» PROBLEM TO SOLVE
Your answer is the lines below, exactly, from the one that contains "一乾隆四年定例官员计俸连闰月算" through the one that contains "一卓异计俸以在一省已满三年者为例限其前在别省历俸年月无论繁简缺俱不准其接扣", both included.

Records from a dataset:
┌────────

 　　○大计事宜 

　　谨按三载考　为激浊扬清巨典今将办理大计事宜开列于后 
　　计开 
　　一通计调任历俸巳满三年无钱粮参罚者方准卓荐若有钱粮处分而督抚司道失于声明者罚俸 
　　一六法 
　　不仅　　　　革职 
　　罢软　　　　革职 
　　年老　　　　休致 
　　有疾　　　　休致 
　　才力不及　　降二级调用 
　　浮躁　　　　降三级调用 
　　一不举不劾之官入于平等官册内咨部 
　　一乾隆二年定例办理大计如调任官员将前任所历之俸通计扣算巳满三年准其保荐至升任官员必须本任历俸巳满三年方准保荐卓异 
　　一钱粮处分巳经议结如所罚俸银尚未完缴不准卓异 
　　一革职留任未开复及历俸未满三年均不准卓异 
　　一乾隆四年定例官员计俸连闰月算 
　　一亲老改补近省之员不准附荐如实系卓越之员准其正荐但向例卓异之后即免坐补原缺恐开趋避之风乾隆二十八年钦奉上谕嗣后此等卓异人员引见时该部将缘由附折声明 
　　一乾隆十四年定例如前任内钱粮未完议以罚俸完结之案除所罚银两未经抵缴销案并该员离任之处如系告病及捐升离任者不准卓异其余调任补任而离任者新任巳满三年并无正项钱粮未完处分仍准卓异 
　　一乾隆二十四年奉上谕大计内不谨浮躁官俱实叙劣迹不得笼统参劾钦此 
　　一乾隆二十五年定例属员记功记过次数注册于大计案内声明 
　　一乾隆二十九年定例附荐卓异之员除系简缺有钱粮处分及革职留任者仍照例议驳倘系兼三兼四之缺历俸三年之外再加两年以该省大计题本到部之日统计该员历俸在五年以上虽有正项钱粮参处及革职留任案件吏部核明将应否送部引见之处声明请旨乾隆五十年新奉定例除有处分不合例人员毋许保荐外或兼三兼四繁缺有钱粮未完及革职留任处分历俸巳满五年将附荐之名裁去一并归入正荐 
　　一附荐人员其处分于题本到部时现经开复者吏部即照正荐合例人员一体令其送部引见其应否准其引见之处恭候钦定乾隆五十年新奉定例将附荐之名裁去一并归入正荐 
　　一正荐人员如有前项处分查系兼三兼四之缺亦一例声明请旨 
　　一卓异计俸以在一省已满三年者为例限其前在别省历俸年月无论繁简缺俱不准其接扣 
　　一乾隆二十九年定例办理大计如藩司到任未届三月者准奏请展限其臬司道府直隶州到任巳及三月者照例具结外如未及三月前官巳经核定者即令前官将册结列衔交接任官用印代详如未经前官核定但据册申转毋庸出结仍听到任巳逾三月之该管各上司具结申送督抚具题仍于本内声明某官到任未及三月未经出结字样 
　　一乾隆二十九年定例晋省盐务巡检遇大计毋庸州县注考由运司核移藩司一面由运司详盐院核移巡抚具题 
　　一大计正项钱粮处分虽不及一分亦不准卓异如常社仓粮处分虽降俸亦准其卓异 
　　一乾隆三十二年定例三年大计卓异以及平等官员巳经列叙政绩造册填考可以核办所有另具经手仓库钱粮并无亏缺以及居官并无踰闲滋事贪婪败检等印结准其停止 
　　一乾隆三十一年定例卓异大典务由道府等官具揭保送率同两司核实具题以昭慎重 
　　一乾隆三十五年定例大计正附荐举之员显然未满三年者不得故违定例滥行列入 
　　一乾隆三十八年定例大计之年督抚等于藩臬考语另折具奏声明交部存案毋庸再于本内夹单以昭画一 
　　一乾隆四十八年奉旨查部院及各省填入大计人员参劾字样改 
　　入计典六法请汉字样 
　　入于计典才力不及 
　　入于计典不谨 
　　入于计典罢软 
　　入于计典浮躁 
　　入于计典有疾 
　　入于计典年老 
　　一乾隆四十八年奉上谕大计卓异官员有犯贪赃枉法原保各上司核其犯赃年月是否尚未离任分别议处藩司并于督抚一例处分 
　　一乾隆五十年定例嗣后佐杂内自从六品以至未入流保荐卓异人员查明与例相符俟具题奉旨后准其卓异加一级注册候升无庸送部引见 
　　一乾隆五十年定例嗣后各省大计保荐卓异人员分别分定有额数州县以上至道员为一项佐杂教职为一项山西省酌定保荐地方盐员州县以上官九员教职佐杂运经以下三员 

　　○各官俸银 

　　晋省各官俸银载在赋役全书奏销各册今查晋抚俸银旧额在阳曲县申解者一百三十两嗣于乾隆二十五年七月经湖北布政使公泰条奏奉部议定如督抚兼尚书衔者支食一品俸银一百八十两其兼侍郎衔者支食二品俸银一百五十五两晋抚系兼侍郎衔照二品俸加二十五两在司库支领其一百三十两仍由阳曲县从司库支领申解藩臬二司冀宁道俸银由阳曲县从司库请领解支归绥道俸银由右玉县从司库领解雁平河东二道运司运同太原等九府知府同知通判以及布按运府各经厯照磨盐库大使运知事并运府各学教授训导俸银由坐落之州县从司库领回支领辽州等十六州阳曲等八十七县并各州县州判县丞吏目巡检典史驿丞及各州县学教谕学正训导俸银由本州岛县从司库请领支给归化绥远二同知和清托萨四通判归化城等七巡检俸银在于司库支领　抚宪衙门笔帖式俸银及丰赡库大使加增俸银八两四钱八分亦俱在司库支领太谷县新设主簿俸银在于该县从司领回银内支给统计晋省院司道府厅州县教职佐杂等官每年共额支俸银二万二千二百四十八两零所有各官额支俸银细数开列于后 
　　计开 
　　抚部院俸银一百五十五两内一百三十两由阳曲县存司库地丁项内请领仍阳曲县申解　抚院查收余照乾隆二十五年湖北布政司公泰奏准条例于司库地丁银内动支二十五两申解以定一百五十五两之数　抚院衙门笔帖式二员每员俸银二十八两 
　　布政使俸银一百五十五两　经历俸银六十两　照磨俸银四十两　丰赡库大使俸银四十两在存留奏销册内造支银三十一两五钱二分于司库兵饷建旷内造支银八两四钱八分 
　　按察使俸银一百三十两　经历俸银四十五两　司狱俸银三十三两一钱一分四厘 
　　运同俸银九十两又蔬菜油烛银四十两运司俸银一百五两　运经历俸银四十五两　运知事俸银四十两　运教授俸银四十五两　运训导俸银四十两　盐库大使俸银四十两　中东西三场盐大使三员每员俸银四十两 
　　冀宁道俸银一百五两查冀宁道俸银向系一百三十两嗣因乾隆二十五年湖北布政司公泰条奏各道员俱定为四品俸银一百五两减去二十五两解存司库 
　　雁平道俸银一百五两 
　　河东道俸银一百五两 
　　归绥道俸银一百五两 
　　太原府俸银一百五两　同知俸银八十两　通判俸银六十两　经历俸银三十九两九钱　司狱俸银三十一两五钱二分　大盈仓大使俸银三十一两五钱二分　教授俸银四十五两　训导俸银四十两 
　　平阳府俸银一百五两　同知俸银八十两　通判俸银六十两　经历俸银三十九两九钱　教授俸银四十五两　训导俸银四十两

└────────

» YOUR RESPONSE
　　一乾隆四年定例官员计俸连闰月算 
　　一亲老改补近省之员不准附荐如实系卓越之员准其正荐但向例卓异之后即免坐补原缺恐开趋避之风乾隆二十八年钦奉上谕嗣后此等卓异人员引见时该部将缘由附折声明 
　　一乾隆十四年定例如前任内钱粮未完议以罚俸完结之案除所罚银两未经抵缴销案并该员离任之处如系告病及捐升离任者不准卓异其余调任补任而离任者新任巳满三年并无正项钱粮未完处分仍准卓异 
　　一乾隆二十四年奉上谕大计内不谨浮躁官俱实叙劣迹不得笼统参劾钦此 
　　一乾隆二十五年定例属员记功记过次数注册于大计案内声明 
　　一乾隆二十九年定例附荐卓异之员除系简缺有钱粮处分及革职留任者仍照例议驳倘系兼三兼四之缺历俸三年之外再加两年以该省大计题本到部之日统计该员历俸在五年以上虽有正项钱粮参处及革职留任案件吏部核明将应否送部引见之处声明请旨乾隆五十年新奉定例除有处分不合例人员毋许保荐外或兼三兼四繁缺有钱粮未完及革职留任处分历俸巳满五年将附荐之名裁去一并归入正荐 
　　一附荐人员其处分于题本到部时现经开复者吏部即照正荐合例人员一体令其送部引见其应否准其引见之处恭候钦定乾隆五十年新奉定例将附荐之名裁去一并归入正荐 
　　一正荐人员如有前项处分查系兼三兼四之缺亦一例声明请旨 
　　一卓异计俸以在一省已满三年者为例限其前在别省历俸年月无论繁简缺俱不准其接扣 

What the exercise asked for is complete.